I understood it as this: R and C both only ever affect the top 2 rows or the left 2 columns. So therefore as long as n > 2 the right and bottom n-2 columns aren't affected by either R or C whichever order they are performed in. It's a tricky one to explain imo.
I have found some of their explanations to not be the easiest to understand or as detailed as you'd possibly like.
I understood it as this: R and C both only ever affect the top 2 rows or the left 2 columns. So therefore as long as n > 2 the right and bottom n-2 columns aren't affected by either R or C whichever order they are performed in. It's a tricky one to explain imo.
i understand that for n>3 but for n=3, r then c and c then r change the top left corner of the final 2x2 square, so wouldnt you have to prove for n=3 as well as just stating that statement for n>3
i understand that for n>3 but for n=3, r then c and c then r change the top left corner of the final 2x2 square, so wouldnt you have to prove for n=3 as well as just stating that statement for n>3
You don't need to prove anything for the question, it just says explain which is why its quite ambiguous as to how much detail is needed in the answer.
Yeah the top left corner being changed is fine? It just has to be the same either way round you apply R and C, which it would be. If you look at the n=3 example they give, both the bottom row and right column remain unchanged whether you do it the way they've shown - R and then C or the other way C and then R.

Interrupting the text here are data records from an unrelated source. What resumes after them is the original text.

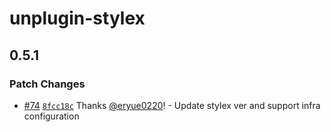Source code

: # unplugin-stylex

## 0.5.1

### Patch Changes

- [#74](https://github.com/eryue0220/unplugin-stylex/pull/74) [`8fcc18c`](https://github.com/eryue0220/unplugin-stylex/commit/8fcc18ce616e6153f95ea64b9a8462a7bef9ba69) Thanks [@eryue0220](https://github.com/eryue0220)! - Update stylex ver and support infra configuration
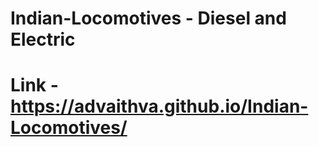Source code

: # Indian-Locomotives - Diesel and Electric   
# Link - https://advaithva.github.io/Indian-Locomotives/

i understand that for n>3 but for n=3, r then c and c then r change the top left corner of the final 2x2 square, so wouldnt you have to prove for n=3 as well as just stating that statement for n>3
n=3 isn't a special case. It can be treated by the general argument. The effect of C, whether done first or second, is to do nothing on the right n-2 columns. So RC and CR both have the effect of just R on those columns.
You don't need to prove anything for the question, it just says explain which is why its quite ambiguous as to how much detail is needed in the answer.

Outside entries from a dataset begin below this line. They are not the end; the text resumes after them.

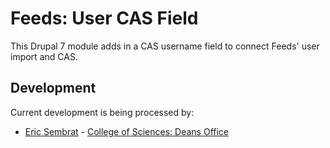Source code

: Feeds: User CAS Field
=============

This Drupal 7 module adds in a CAS username field to connect Feeds' user import and CAS.

Development
------------

Current development is being processed by:

* [Eric Sembrat](mailto:eric.sembrat@cos.gatech.edu) - [College of Sciences: Deans Office](http://web.cos.gatech.edu)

Yeah the top left corner being changed is fine? It just has to be the same either way round you apply R and C, which it would be. If you look at the n=3 example they give, both the bottom row and right column remain unchanged whether you do it the way they've shown - R and then C or the other way C and then R.
well yeah the bottom row and right column dont change, but it says the last two, not one. when n>3 thats easy to show as the affected rows and columns dont crossover when you apply r then c. but with n=3. after you apply r then c or c then r, the top left square of the remaining 2x2 square has been transformed twice, which surely you would then need to show that this transformation is the same regardless of order as well as just saying the initial statement?

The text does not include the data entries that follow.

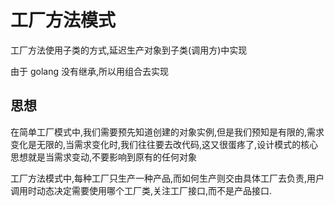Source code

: # 工厂方法模式

工厂方法使用子类的方式,延迟生产对象到子类(调用方)中实现

由于 golang 没有继承,所以用组合去实现

## 思想

在简单工厂模式中,我们需要预先知道创建的对象实例,但是我们预知是有限的,需求变化是无限的,当需求变化时,我们往往要去改代码,这又很蛋疼了,设计模式的核心思想就是当需求变动,不要影响到原有的任何对象

工厂方法模式中,每种工厂只生产一种产品,而如何生产则交由具体工厂去负责,用户调用时动态决定需要使用哪个工厂类,关注工厂接口,而不是产品接口.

well yeah the bottom row and right column dont change, but it says the last two, not one. when n>3 thats easy to show as the affected rows and columns dont crossover when you apply r then c. but with n=3. after you apply r then c or c then r, the top left square of the remaining 2x2 square has been transformed twice, which surely you would then need to show that this transformation is the same regardless of order as well as just saying the initial statement?
Well it says 'the right n-2 columns' so when n is say 4 this will be the right 2 columns, but when n is 3 the n-2 columns is only the first column. I think it's just bad wording.
Can someone help me with 1E on 2014? I keep getting 81? I got two solutions of the first derivative as x=0,x=60deg so when i sub in 60 deg it wworks out as 81? I am so confused where I've gone wrong.
Can someone help me with 1E on 2014? I keep getting 81? I got two solutions of the first derivative as x=0,x=60deg so when i sub in 60 deg it wworks out as 81? I am so confused where I've gone wrong.